_Task objective:_ Below are entries. Copy exactly the lines running from the line that holds "Chemin vers l'avatar" to the line that holds "Expiration du token", with both ends included.

_Data to process:_

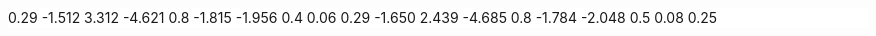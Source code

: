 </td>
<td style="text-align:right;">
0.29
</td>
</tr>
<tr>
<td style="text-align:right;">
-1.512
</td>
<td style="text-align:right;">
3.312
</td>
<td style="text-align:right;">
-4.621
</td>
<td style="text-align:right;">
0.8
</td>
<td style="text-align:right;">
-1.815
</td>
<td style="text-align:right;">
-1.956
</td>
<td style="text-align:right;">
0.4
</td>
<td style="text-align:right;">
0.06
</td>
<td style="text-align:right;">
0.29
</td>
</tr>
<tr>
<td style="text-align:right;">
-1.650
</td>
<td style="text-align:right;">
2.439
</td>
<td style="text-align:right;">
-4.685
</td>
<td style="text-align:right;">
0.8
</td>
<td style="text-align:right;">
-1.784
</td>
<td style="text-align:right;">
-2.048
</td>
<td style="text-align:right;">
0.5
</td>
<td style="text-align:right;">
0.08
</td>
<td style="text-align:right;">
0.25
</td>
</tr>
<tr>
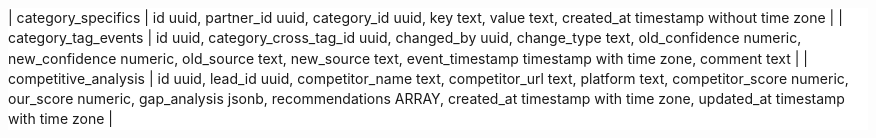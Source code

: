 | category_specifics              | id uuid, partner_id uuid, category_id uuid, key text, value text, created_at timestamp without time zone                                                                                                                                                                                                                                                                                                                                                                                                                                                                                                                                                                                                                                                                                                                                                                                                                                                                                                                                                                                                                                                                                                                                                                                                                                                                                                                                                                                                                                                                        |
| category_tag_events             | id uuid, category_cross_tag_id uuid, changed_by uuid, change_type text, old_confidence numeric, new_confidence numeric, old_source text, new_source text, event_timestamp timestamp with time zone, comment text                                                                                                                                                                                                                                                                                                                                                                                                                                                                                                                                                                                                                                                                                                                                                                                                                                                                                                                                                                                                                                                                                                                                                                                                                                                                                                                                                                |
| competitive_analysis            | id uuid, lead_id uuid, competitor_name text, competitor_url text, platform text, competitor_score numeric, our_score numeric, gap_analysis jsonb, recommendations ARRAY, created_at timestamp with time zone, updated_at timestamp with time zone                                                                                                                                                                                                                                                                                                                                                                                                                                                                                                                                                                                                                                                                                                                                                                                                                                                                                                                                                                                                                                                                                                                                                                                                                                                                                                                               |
...
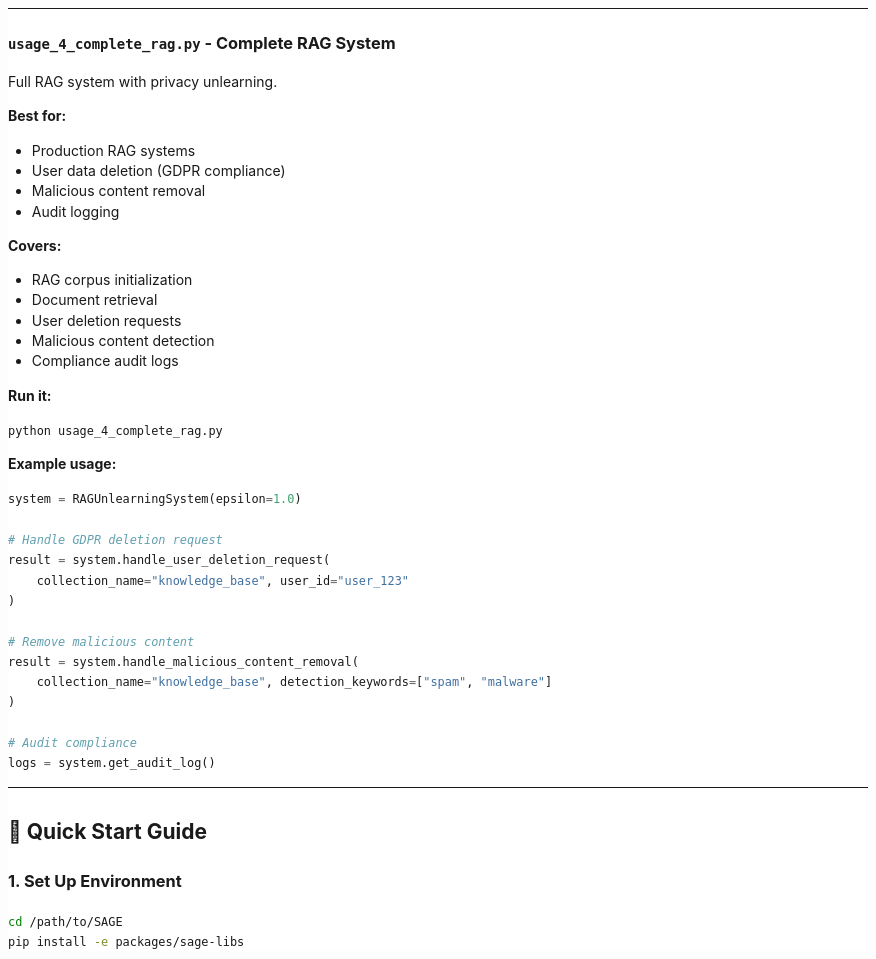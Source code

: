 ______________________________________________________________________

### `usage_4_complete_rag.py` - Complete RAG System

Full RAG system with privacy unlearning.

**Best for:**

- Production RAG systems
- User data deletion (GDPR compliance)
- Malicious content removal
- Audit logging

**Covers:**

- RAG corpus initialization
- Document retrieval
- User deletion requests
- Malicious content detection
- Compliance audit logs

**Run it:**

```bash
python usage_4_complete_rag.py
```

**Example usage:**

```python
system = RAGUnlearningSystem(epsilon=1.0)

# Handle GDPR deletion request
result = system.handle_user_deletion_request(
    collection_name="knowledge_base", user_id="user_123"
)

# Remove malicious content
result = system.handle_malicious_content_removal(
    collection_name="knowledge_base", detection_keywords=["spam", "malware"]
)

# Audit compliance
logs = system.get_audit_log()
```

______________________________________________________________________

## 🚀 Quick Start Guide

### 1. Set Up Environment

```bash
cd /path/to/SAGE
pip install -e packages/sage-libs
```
* * *
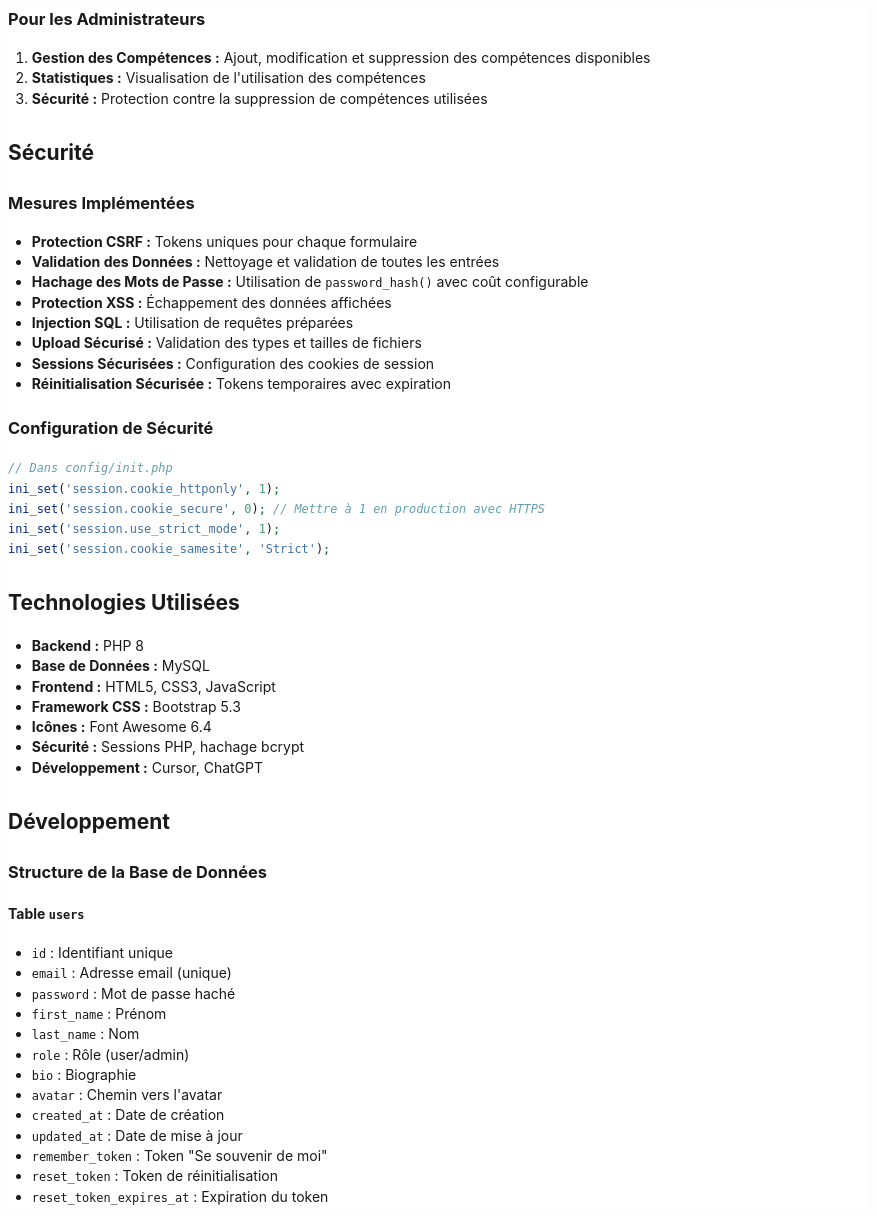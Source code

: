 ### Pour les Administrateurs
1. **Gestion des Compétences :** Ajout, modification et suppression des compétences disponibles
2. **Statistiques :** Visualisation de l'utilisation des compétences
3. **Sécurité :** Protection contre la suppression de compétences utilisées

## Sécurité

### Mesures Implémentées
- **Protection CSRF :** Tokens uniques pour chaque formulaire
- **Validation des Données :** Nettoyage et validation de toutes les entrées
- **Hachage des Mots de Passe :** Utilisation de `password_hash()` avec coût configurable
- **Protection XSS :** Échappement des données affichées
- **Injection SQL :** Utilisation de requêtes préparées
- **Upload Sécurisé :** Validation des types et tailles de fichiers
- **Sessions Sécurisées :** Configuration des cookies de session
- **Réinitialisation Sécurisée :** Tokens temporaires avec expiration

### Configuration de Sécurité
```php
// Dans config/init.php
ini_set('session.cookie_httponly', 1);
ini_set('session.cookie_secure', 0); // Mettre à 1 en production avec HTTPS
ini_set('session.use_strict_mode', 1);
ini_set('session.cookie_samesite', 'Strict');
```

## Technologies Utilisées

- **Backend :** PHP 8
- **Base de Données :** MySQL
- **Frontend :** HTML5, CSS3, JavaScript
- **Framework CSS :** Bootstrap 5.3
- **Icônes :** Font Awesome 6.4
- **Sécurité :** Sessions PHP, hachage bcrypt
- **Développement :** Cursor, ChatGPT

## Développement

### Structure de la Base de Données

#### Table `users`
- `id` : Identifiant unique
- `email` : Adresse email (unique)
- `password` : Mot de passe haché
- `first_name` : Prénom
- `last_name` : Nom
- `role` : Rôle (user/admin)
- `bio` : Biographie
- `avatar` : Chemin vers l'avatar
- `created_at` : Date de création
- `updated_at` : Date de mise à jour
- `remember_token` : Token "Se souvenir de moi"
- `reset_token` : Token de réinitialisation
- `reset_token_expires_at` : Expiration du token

_Finished exercise:_
- `avatar` : Chemin vers l'avatar
- `created_at` : Date de création
- `updated_at` : Date de mise à jour
- `remember_token` : Token "Se souvenir de moi"
- `reset_token` : Token de réinitialisation
- `reset_token_expires_at` : Expiration du token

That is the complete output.